This exhibition is the result of a series of simplifications and expansions. We began with a capacious theme; the idea of decision making in contemporary society and began to discursively follow interesting strands and pathways leading outwards from this point. There are constellations of concepts linked to decision making, but drawing from our own life experiences and interests we have decided to pursue ‘games’ as an over-arching topic. Within our explorations you will find references to those games by name with which we are familiar in pop-culture, but also economic game theory, and the psychological workings of jokes and surprises.
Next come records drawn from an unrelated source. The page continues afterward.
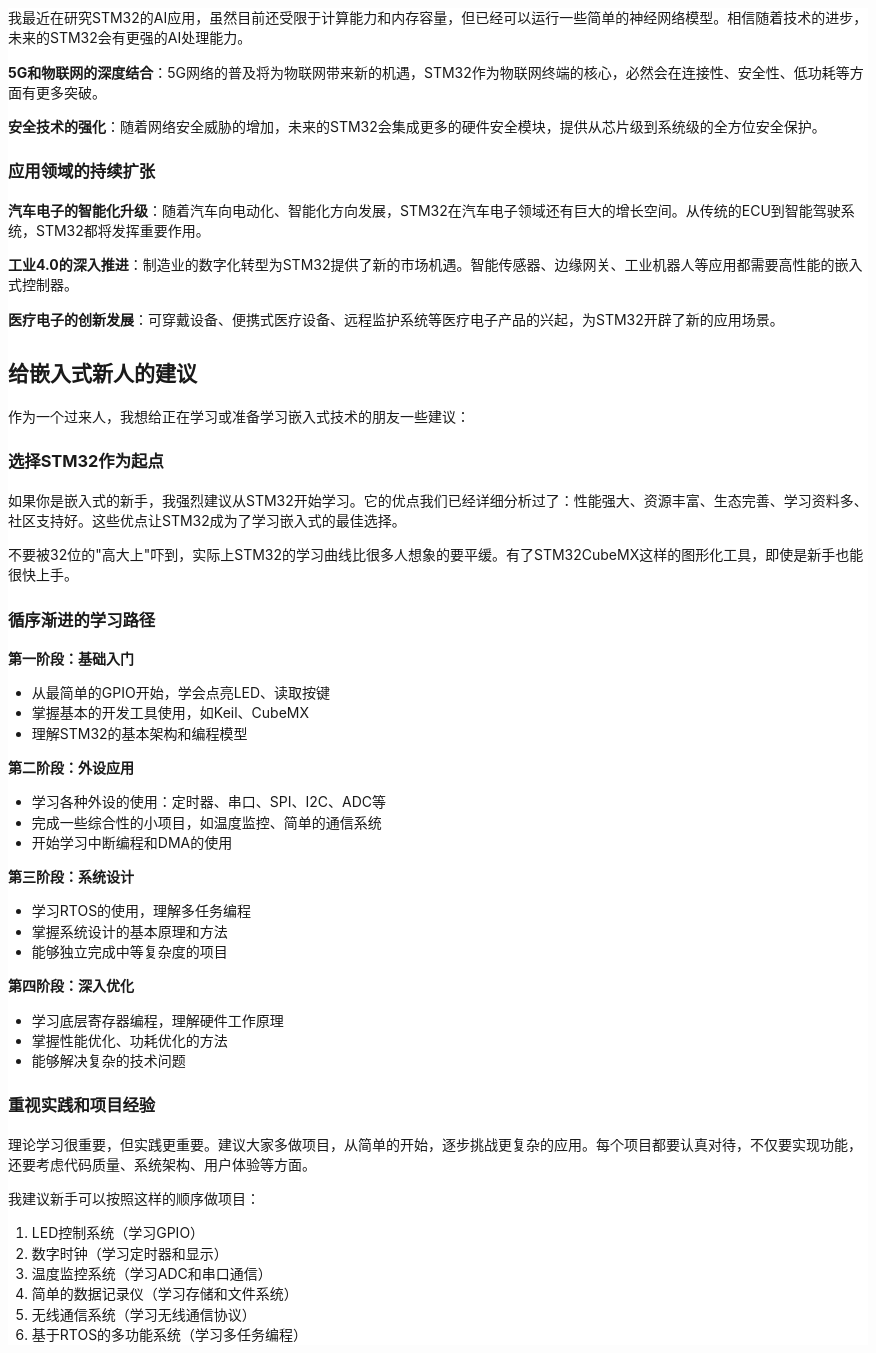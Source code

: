 我最近在研究STM32的AI应用，虽然目前还受限于计算能力和内存容量，但已经可以运行一些简单的神经网络模型。相信随着技术的进步，未来的STM32会有更强的AI处理能力。

**5G和物联网的深度结合**：5G网络的普及将为物联网带来新的机遇，STM32作为物联网终端的核心，必然会在连接性、安全性、低功耗等方面有更多突破。

**安全技术的强化**：随着网络安全威胁的增加，未来的STM32会集成更多的硬件安全模块，提供从芯片级到系统级的全方位安全保护。

### 应用领域的持续扩张

**汽车电子的智能化升级**：随着汽车向电动化、智能化方向发展，STM32在汽车电子领域还有巨大的增长空间。从传统的ECU到智能驾驶系统，STM32都将发挥重要作用。

**工业4.0的深入推进**：制造业的数字化转型为STM32提供了新的市场机遇。智能传感器、边缘网关、工业机器人等应用都需要高性能的嵌入式控制器。

**医疗电子的创新发展**：可穿戴设备、便携式医疗设备、远程监护系统等医疗电子产品的兴起，为STM32开辟了新的应用场景。

给嵌入式新人的建议
---------

作为一个过来人，我想给正在学习或准备学习嵌入式技术的朋友一些建议：

### 选择STM32作为起点

如果你是嵌入式的新手，我强烈建议从STM32开始学习。它的优点我们已经详细分析过了：性能强大、资源丰富、生态完善、学习资料多、社区支持好。这些优点让STM32成为了学习嵌入式的最佳选择。

不要被32位的"高大上"吓到，实际上STM32的学习曲线比很多人想象的要平缓。有了STM32CubeMX这样的图形化工具，即使是新手也能很快上手。

### 循序渐进的学习路径

**第一阶段：基础入门**

*   从最简单的GPIO开始，学会点亮LED、读取按键
*   掌握基本的开发工具使用，如Keil、CubeMX
*   理解STM32的基本架构和编程模型

**第二阶段：外设应用**

*   学习各种外设的使用：定时器、串口、SPI、I2C、ADC等
*   完成一些综合性的小项目，如温度监控、简单的通信系统
*   开始学习中断编程和DMA的使用

**第三阶段：系统设计**

*   学习RTOS的使用，理解多任务编程
*   掌握系统设计的基本原理和方法
*   能够独立完成中等复杂度的项目

**第四阶段：深入优化**

*   学习底层寄存器编程，理解硬件工作原理
*   掌握性能优化、功耗优化的方法
*   能够解决复杂的技术问题

### 重视实践和项目经验

理论学习很重要，但实践更重要。建议大家多做项目，从简单的开始，逐步挑战更复杂的应用。每个项目都要认真对待，不仅要实现功能，还要考虑代码质量、系统架构、用户体验等方面。

我建议新手可以按照这样的顺序做项目：

1.  LED控制系统（学习GPIO）
2.  数字时钟（学习定时器和显示）
3.  温度监控系统（学习ADC和串口通信）
4.  简单的数据记录仪（学习存储和文件系统）
5.  无线通信系统（学习无线通信协议）
6.  基于RTOS的多功能系统（学习多任务编程）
There is an emphasis on the infinitesimal yet unavoidable gap between seriousness and fun, stemming from the unclear and changeable difference between big serious decisions, and those which are frivolous and seemingly inconsequential.
When utilizing a mathematical approach in sociology and biology a broad and complex issue is reduced to a simple, tractable point which embodies the fundaments of the larger issue. The point can then be manipulated, represented in different ways and applied to different situations. It is, of course, dangerous to then expand the findings and results of such manipulations; applying them once more to a wide and complex issue which would have been impossible to play with in such a way. However, in this instance, with this exhibition we have decided that it is worth embracing the hazards of the method to explore our concerns.
We are using bold, oversized references to conspicuous, recognizable games, in order to create an immersive atmosphere. So much of the study and thought on decision making is represented in dry, academic, theoretical format which may not be satisfactory for the exploration of such a personal, emotion driven, and above all human topic. Therefore we have utilized vastly simplified visual and physical methods of representation, as a different way of looking at problems which would usually be found buried beneath layers of specialist vocabulary and convoluted equations. This isn’t to say that is it necessarily right to simplify complex ideas, we are not making that argument, rather we are playing on the way in which systems such as ‘Game Theory’ grow to have a reputation for being indecipherable; “overprecision in sending a message creates imprecision when it is received because precision is not clarity”1.
1 Rasmusen, Eric. Games and information: 3rd Edition 2001: Blackwell, p.5
Working with leisure, browsing and reading, Daniel Fogarty's work is concerned with the simple act of listening as an interviewer would recount ideas and information only to retract, return to their desk and start annotating the anecdotes, tales, ramblings, names and references to extract the points of interest and publish. The work churns over the same land to proclaim nothing but what has re-emerged.
The York New-er
The York New-er is generated from a single issue of The New Yorker magazine. A new illustration emerges from various articles and illustrations, utilising familiar visual devices to imitate page layout and design. The New Yorker is a weekly magazine of reportage, commentary, criticism, essays, fiction, satire, cartoons and poetry. This model has been rehashed through mirroring, delivering a reduction of a series of articles. The final illustrations refer to models of behavoir to do with jokes; imitation, parody and stereotypes. However, in real terms, the images deliver nothing more than a rehash of 'current' issues from 1978 .
Wimbledon, Wentworth, Wembley, Whatever
Four images are reproduced in the series Wimbledon, Wentworth, Wembley, Whatever. They were taken from an advert for lawn mowers. The prototypal document offers a narrative of professionalism in an everyday garden and brings to mind an empty sports pitch, a game without any players (variables). Here, this original advertisement is misread. Instead of Wimbledon, Wentworth, Wembley, Wherever, the viewer is offered Wimbledon, Wentworth, Wembley, Whatever; a lackadaisical title, mocking those neat lawns and perverting their meaning, substituting effort and competition for complacency. As such, this series of drawings illustrates nothing in particular, a grazing of material, a set of illustrations, a back garden.
Rachelle is a graphic designer and illustrator based in Manchester. Having studied Graphic Design at Salford University, she has since been commissioned to create flyers and posters for many of Manchester’s premier music promoters. Her style is clean and precise, using pared down and stylized yet often ambiguous imagery.
Rachelle is available for commissions and projects, and can be contacted via her website;
The Sunk Costs series
As part of the Sunk Costs project, manifested here as an exhibition, Rachelle has been commissioned to create ‘posters’, as she might to advertise a music show or event. However here there is nothing in particular being advertised, but rather passages from an essay which constitutes the genesis of this project are illustrated in her signature style. The slightly muted primary colours and elementary shapes are evocative discarded and sun bleached board games. Complexity and lucidity are central to the prototypal theme of Sunk Costs, and in this series loaded and complex textual passages are made visual and toy-like. This conflates the typical connotations of academic study and theorizing with fun, games and jokes.